The primary and official language of Azerbaijan is Azerbaijani, a Turkic language closely related to and partially mutually intelligible with Turkish. Together with Turkish, Turkmen and Gagauz, Azerbaijani is a member of the Oghuz branch of the Turkic languages family.

== Present ==
According to the 2019 census of the country, Azerbaijani is spoken as a native language by 96% of the population, whereas Russian and English play significant roles as languages of education and communication. More than half of Azerbaijani speakers are monolingual. Lezgian, Talysh, Avar, Georgian, Budukh, Juhuri, Khinalug, Kryts, Jek, Rutul, Tsakhur, Tat, and Udi are all spoken by minorities. All the aforementioned languages (except Lezgian, Talysh, Avar, and Georgian, which have far larger numbers of speakers outside Azerbaijan but steadily declining numbers within the country) are considered endangered languages. They are threatened with extinction, as they have few (below 10,000) or very few (below 1,000) speakers and their use continues to decline with emigration and modernization.

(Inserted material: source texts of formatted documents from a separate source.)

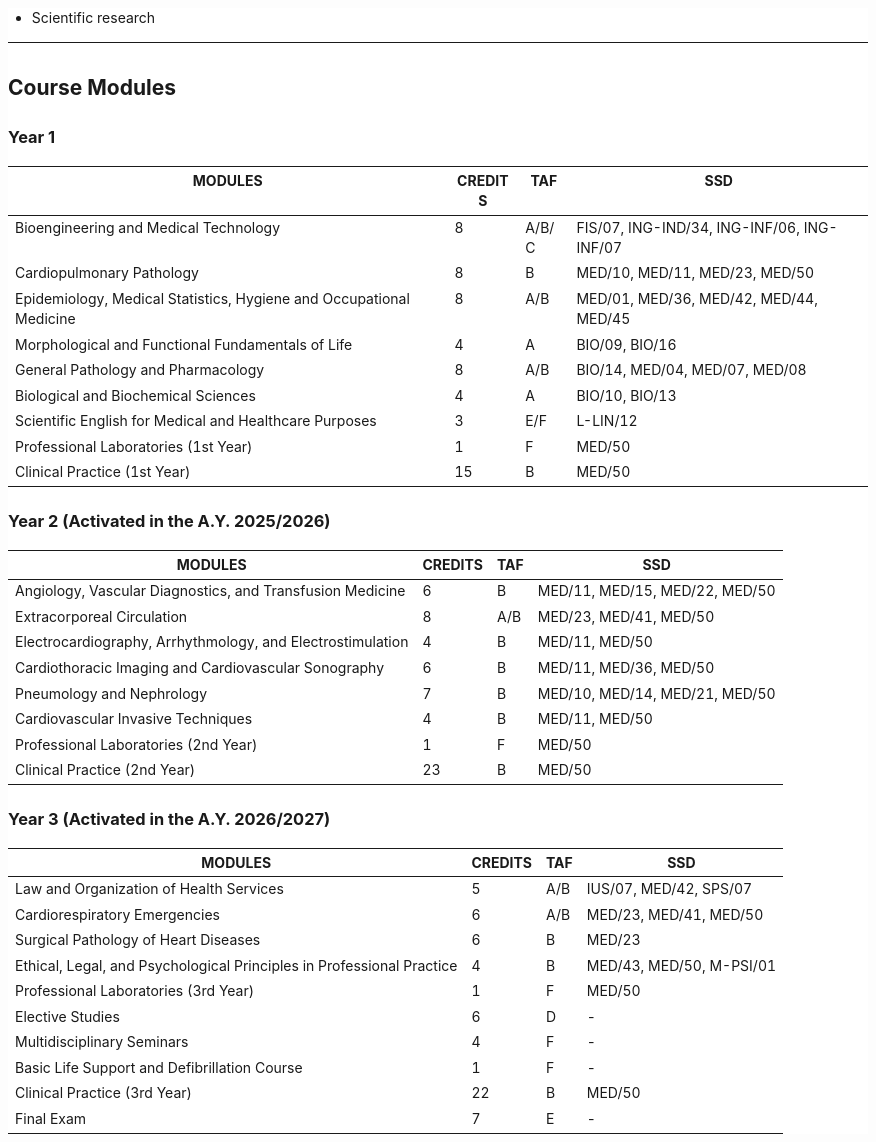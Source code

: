 - Scientific research

---

## Course Modules

### Year 1
| MODULES                                  | CREDITS | TAF | SSD                 |
|------------------------------------------|---------|-----|---------------------|
| Bioengineering and Medical Technology    | 8       | A/B/C | FIS/07, ING-IND/34, ING-INF/06, ING-INF/07 |
| Cardiopulmonary Pathology                | 8       | B   | MED/10, MED/11, MED/23, MED/50 |
| Epidemiology, Medical Statistics, Hygiene and Occupational Medicine | 8 | A/B | MED/01, MED/36, MED/42, MED/44, MED/45 |
| Morphological and Functional Fundamentals of Life | 4 | A | BIO/09, BIO/16 |
| General Pathology and Pharmacology       | 8       | A/B | BIO/14, MED/04, MED/07, MED/08 |
| Biological and Biochemical Sciences      | 4       | A   | BIO/10, BIO/13 |
| Scientific English for Medical and Healthcare Purposes | 3 | E/F | L-LIN/12 |
| Professional Laboratories (1st Year)    | 1       | F   | MED/50             |
| Clinical Practice (1st Year)            | 15      | B   | MED/50             |

### Year 2 (Activated in the A.Y. 2025/2026)  
| MODULES                                  | CREDITS | TAF | SSD                 |
|------------------------------------------|---------|-----|---------------------|
| Angiology, Vascular Diagnostics, and Transfusion Medicine | 6 | B | MED/11, MED/15, MED/22, MED/50 |
| Extracorporeal Circulation               | 8       | A/B | MED/23, MED/41, MED/50 |
| Electrocardiography, Arrhythmology, and Electrostimulation | 4 | B | MED/11, MED/50 |
| Cardiothoracic Imaging and Cardiovascular Sonography | 6 | B | MED/11, MED/36, MED/50 |
| Pneumology and Nephrology                | 7       | B   | MED/10, MED/14, MED/21, MED/50 |
| Cardiovascular Invasive Techniques       | 4       | B   | MED/11, MED/50 |
| Professional Laboratories (2nd Year)    | 1       | F   | MED/50             |
| Clinical Practice (2nd Year)            | 23      | B   | MED/50             |

### Year 3 (Activated in the A.Y. 2026/2027) 
| MODULES                                  | CREDITS | TAF | SSD                 |
|------------------------------------------|---------|-----|---------------------|
| Law and Organization of Health Services | 5       | A/B | IUS/07, MED/42, SPS/07 |
| Cardiorespiratory Emergencies            | 6       | A/B | MED/23, MED/41, MED/50 |
| Surgical Pathology of Heart Diseases     | 6       | B   | MED/23             |
| Ethical, Legal, and Psychological Principles in Professional Practice | 4 | B | MED/43, MED/50, M-PSI/01 |
| Professional Laboratories (3rd Year)    | 1       | F   | MED/50             |
| Elective Studies                         | 6       | D   | -                  |
| Multidisciplinary Seminars               | 4       | F   | -                  |
| Basic Life Support and Defibrillation Course | 1  | F   | -                  |
| Clinical Practice (3rd Year)            | 22      | B   | MED/50             |
| Final Exam                               | 7       | E   | -                  |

According to 2019 research, English language proficiency in Azerbaijan was the lowest among the European countries surveyed.

An entire issue of the International Journal of the Sociology of Language, edited by Jala Garibova, was devoted to the matter of languages and language choices in Azerbaijan, vol. 198 in 2009.

Azerbaijan has not ratified the European Charter for Regional or Minority Languages to which it became a signatory in 1992, under the Popular Front. In 2001, the then President of Azerbaijan Heydar Aliyev issued a statement whereby "the Republic of Azerbaijan is not in the power to guarantee the implementation of the Charter regulations until its territory occupied by the Republic of Armenia is liberated".